> Document images with source code
────────────────

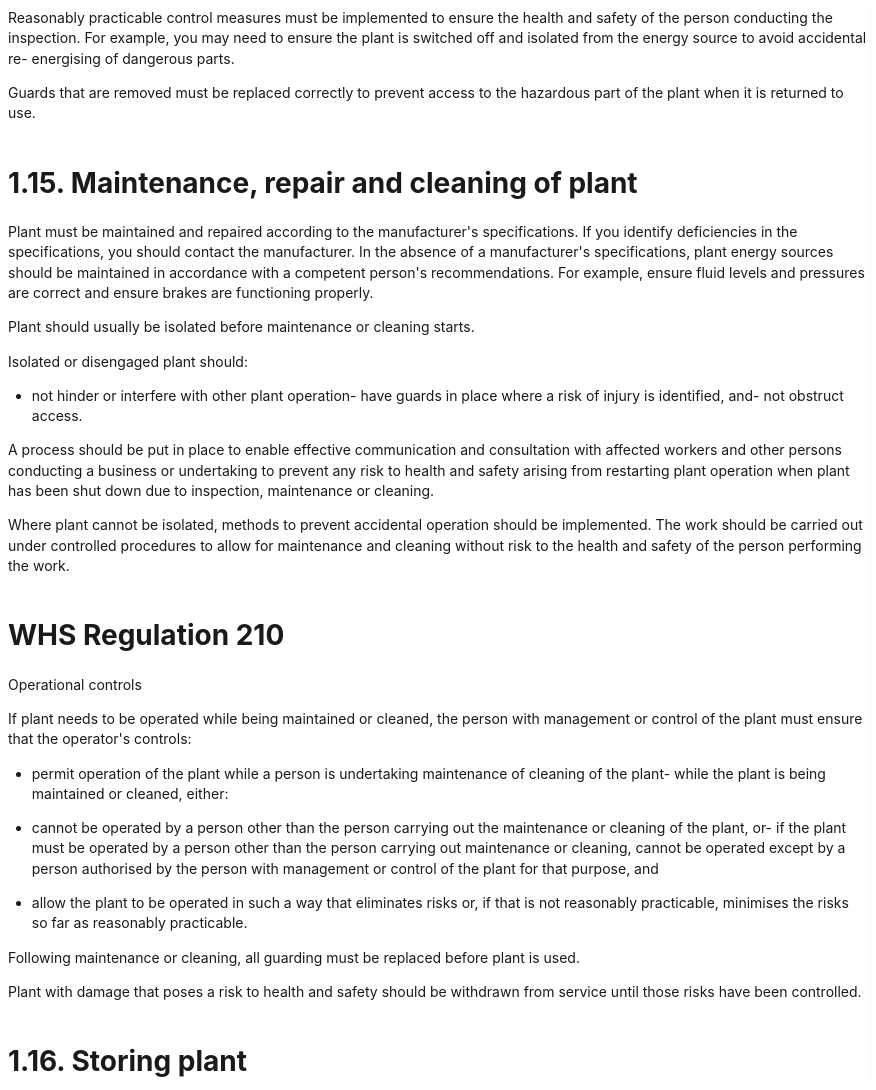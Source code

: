 Reasonably practicable control measures must be implemented to ensure the health and safety of the person conducting the inspection. For example, you may need to ensure the plant is switched off and isolated from the energy source to avoid accidental re- energising of dangerous parts.

Guards that are removed must be replaced correctly to prevent access to the hazardous part of the plant when it is returned to use.

# 1.15. Maintenance, repair and cleaning of plant

Plant must be maintained and repaired according to the manufacturer's specifications. If you identify deficiencies in the specifications, you should contact the manufacturer. In the absence of a manufacturer's specifications, plant energy sources should be maintained in accordance with a competent person's recommendations. For example, ensure fluid levels and pressures are correct and ensure brakes are functioning properly.

Plant should usually be isolated before maintenance or cleaning starts.

Isolated or disengaged plant should:

- not hinder or interfere with other plant operation- have guards in place where a risk of injury is identified, and- not obstruct access.

A process should be put in place to enable effective communication and consultation with affected workers and other persons conducting a business or undertaking to prevent any risk to health and safety arising from restarting plant operation when plant has been shut down due to inspection, maintenance or cleaning.

Where plant cannot be isolated, methods to prevent accidental operation should be implemented. The work should be carried out under controlled procedures to allow for maintenance and cleaning without risk to the health and safety of the person performing the work.

# WHS Regulation 210

Operational controls

If plant needs to be operated while being maintained or cleaned, the person with management or control of the plant must ensure that the operator's controls:

- permit operation of the plant while a person is undertaking maintenance of cleaning of the plant- while the plant is being maintained or cleaned, either:

- cannot be operated by a person other than the person carrying out the maintenance or cleaning of the plant, or- if the plant must be operated by a person other than the person carrying out maintenance or cleaning, cannot be operated except by a person authorised by the person with management or control of the plant for that purpose, and

- allow the plant to be operated in such a way that eliminates risks or, if that is not reasonably practicable, minimises the risks so far as reasonably practicable.

Following maintenance or cleaning, all guarding must be replaced before plant is used.

Plant with damage that poses a risk to health and safety should be withdrawn from service until those risks have been controlled.

# 1.16. Storing plant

────────────────

> The problem
Going back over the entries above, copy word for word every line from the one that has "A process should" on through the one that has "- permit operation".

> Exercise output
A process should be put in place to enable effective communication and consultation with affected workers and other persons conducting a business or undertaking to prevent any risk to health and safety arising from restarting plant operation when plant has been shut down due to inspection, maintenance or cleaning.

Where plant cannot be isolated, methods to prevent accidental operation should be implemented. The work should be carried out under controlled procedures to allow for maintenance and cleaning without risk to the health and safety of the person performing the work.

# WHS Regulation 210

Operational controls

If plant needs to be operated while being maintained or cleaned, the person with management or control of the plant must ensure that the operator's controls:

- permit operation of the plant while a person is undertaking maintenance of cleaning of the plant- while the plant is being maintained or cleaned, either:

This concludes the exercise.